RECORDS FOR THE TASK:
----------------

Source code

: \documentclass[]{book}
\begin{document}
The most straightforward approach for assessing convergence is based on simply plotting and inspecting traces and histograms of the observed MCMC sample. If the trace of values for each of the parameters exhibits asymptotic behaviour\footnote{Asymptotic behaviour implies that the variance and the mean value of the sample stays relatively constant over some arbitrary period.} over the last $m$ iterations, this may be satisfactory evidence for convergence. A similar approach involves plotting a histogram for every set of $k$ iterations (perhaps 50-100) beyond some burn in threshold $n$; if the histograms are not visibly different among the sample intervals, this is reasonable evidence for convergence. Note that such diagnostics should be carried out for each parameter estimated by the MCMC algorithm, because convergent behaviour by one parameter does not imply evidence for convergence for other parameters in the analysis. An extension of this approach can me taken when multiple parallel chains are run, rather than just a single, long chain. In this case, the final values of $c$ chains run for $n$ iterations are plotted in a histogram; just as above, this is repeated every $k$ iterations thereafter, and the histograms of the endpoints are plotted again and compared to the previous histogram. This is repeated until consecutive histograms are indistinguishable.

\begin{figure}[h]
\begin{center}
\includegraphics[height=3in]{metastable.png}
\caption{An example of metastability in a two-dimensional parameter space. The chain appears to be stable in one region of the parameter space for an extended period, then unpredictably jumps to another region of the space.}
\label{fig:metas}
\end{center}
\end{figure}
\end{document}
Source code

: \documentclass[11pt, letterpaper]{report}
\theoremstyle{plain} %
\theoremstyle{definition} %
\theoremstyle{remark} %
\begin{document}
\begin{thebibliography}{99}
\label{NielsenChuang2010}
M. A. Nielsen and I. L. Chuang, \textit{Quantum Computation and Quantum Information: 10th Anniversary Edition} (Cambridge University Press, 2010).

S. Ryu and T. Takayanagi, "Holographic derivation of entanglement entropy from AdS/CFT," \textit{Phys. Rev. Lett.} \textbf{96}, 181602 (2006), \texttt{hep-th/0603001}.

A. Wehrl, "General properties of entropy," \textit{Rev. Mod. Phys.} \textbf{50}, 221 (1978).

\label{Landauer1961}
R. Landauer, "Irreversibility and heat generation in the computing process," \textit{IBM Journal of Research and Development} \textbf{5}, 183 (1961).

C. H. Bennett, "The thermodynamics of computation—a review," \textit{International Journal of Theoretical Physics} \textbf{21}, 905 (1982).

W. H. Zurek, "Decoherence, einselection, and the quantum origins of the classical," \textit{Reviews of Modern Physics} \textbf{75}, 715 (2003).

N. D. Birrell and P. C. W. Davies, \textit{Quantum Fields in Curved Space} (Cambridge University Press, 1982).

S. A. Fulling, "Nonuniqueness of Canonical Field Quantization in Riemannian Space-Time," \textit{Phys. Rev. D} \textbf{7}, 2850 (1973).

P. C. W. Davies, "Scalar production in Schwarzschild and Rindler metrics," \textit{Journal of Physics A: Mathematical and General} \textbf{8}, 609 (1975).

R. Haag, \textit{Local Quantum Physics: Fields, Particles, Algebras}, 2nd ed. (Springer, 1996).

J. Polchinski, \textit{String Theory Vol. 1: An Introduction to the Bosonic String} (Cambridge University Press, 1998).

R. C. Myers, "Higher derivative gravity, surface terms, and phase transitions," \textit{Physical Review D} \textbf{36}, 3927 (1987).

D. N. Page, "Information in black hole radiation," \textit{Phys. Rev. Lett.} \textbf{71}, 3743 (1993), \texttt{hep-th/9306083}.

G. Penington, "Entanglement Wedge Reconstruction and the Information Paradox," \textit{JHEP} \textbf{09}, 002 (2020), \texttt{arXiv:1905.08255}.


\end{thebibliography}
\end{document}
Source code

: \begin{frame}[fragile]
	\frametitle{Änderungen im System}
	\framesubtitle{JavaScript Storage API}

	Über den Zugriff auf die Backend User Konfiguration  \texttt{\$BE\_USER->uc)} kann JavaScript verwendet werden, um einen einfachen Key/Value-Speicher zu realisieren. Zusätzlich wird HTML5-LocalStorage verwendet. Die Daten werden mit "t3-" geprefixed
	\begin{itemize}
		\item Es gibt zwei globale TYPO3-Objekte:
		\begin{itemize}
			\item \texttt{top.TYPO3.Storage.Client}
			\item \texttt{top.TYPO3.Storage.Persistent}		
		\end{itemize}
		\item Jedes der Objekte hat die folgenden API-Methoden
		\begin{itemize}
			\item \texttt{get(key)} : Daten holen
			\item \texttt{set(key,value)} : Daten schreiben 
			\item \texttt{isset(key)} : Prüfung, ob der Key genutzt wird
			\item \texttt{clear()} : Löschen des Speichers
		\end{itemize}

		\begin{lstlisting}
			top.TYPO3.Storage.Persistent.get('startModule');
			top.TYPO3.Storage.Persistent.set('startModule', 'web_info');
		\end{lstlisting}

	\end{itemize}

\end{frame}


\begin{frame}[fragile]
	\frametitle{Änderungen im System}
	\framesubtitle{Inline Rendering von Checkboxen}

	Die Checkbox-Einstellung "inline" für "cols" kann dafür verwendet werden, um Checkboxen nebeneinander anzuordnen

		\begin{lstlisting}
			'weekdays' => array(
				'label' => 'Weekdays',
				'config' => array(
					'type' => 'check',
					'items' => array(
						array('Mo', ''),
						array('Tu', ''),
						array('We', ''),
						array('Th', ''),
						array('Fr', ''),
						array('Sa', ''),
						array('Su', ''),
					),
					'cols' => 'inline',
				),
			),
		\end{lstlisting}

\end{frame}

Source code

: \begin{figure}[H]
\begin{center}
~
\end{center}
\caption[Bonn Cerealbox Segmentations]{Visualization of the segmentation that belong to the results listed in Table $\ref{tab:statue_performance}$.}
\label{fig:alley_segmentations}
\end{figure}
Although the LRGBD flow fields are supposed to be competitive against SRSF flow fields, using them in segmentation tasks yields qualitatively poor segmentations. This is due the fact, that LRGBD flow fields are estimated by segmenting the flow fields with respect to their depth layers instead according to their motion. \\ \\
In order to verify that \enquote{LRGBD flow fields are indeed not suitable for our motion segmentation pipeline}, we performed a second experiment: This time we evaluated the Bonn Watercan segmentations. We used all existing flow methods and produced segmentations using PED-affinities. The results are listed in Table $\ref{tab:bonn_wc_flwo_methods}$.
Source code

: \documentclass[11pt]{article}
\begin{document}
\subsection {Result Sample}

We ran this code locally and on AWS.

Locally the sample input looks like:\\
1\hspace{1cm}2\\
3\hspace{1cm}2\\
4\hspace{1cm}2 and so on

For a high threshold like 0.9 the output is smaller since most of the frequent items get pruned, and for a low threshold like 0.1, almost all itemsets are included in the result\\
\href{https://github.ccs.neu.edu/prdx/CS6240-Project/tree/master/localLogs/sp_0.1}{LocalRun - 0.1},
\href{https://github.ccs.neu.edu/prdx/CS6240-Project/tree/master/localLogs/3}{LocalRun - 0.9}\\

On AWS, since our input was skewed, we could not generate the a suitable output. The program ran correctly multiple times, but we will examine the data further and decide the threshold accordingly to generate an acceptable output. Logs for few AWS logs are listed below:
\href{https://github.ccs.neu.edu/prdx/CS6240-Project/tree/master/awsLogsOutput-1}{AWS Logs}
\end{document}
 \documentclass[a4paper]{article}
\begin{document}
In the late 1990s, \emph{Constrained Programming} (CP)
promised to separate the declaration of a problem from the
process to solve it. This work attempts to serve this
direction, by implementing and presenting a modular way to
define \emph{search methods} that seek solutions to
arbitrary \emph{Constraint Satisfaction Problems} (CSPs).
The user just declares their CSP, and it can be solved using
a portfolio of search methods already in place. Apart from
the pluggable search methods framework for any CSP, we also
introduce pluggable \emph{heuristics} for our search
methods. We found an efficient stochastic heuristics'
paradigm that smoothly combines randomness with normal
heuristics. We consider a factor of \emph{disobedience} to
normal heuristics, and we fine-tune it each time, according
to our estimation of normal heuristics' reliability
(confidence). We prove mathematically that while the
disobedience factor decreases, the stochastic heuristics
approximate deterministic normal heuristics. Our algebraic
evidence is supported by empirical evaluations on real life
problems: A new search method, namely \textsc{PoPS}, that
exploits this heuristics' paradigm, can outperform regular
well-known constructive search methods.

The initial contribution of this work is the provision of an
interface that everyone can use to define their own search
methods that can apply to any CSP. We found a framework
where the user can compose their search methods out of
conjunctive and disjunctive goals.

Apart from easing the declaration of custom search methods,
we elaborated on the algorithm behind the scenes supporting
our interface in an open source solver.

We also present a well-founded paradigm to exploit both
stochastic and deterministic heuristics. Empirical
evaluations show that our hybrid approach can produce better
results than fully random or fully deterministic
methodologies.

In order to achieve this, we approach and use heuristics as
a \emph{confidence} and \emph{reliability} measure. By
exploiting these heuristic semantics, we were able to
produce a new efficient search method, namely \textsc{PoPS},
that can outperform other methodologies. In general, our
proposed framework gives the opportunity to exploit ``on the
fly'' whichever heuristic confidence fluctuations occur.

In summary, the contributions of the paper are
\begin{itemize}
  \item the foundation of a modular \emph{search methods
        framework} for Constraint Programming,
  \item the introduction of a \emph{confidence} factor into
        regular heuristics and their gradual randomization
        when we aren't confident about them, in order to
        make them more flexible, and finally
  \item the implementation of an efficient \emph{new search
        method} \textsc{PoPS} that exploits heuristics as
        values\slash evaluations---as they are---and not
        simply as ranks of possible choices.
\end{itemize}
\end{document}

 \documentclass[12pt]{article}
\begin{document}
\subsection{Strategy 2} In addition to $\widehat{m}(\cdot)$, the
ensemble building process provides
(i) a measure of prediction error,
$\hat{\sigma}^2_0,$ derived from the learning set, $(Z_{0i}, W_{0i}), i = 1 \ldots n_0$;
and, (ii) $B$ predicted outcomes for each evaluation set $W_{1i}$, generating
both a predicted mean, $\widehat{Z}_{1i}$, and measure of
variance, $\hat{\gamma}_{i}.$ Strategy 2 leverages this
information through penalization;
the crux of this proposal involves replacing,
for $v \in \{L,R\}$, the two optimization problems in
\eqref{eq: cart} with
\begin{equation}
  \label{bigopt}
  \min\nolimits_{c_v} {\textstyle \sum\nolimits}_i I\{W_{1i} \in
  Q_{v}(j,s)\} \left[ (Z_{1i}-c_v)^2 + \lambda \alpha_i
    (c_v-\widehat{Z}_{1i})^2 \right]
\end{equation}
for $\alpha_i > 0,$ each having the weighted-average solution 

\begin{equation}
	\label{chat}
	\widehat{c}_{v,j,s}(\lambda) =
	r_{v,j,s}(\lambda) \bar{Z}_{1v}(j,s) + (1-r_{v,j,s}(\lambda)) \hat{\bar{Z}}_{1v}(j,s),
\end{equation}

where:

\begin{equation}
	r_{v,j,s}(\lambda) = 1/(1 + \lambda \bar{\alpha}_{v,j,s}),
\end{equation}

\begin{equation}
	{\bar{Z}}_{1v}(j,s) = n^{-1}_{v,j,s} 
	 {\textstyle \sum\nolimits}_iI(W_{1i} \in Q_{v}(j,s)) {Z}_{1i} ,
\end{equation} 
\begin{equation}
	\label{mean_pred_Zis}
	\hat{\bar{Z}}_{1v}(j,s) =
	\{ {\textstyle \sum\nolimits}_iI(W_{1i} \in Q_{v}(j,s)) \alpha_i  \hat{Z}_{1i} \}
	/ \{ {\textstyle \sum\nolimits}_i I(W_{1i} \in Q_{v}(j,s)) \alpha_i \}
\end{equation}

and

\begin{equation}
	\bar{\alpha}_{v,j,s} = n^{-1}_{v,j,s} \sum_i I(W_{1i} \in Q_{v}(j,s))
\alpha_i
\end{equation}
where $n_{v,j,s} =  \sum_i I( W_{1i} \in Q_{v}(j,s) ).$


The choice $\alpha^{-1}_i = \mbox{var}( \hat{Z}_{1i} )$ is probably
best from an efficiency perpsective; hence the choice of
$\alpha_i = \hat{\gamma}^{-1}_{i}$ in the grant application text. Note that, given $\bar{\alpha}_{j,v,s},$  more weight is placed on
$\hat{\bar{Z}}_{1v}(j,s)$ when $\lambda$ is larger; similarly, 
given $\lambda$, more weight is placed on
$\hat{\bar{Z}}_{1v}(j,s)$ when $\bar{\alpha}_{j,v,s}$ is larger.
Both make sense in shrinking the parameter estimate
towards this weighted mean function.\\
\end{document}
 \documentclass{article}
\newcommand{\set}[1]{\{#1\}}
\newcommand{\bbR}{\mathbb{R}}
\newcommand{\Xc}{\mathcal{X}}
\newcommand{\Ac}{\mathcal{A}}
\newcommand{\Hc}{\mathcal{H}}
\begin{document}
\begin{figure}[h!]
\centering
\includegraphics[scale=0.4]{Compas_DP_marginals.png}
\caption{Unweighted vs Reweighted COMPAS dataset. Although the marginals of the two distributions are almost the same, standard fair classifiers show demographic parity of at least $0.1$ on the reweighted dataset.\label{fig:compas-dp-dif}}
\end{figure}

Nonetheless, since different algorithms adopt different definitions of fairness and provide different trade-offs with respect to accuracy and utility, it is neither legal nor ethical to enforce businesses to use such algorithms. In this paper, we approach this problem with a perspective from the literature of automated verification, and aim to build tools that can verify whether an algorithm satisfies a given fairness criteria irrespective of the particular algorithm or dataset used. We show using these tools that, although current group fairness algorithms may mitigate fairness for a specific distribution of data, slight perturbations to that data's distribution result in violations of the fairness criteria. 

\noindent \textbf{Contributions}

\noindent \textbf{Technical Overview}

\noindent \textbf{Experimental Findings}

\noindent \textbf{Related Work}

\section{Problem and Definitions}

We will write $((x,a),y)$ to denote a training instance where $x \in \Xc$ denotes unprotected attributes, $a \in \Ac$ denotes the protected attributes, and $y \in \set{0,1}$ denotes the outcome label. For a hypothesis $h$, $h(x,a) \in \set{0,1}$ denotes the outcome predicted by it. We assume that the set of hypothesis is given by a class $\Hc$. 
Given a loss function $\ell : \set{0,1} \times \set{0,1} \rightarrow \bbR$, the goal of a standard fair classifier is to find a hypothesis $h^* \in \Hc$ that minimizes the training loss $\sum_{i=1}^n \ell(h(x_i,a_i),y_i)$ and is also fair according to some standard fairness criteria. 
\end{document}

----------------

WORK ORDER: Starting at the line above that contains "seek solutions to", repeat each line exactly up to and including the line that contains "approximate deterministic normal", and stop there.

SOLUTION:
define \emph{search methods} that seek solutions to
arbitrary \emph{Constraint Satisfaction Problems} (CSPs).
The user just declares their CSP, and it can be solved using
a portfolio of search methods already in place. Apart from
the pluggable search methods framework for any CSP, we also
introduce pluggable \emph{heuristics} for our search
methods. We found an efficient stochastic heuristics'
paradigm that smoothly combines randomness with normal
heuristics. We consider a factor of \emph{disobedience} to
normal heuristics, and we fine-tune it each time, according
to our estimation of normal heuristics' reliability
(confidence). We prove mathematically that while the
disobedience factor decreases, the stochastic heuristics
approximate deterministic normal heuristics. Our algebraic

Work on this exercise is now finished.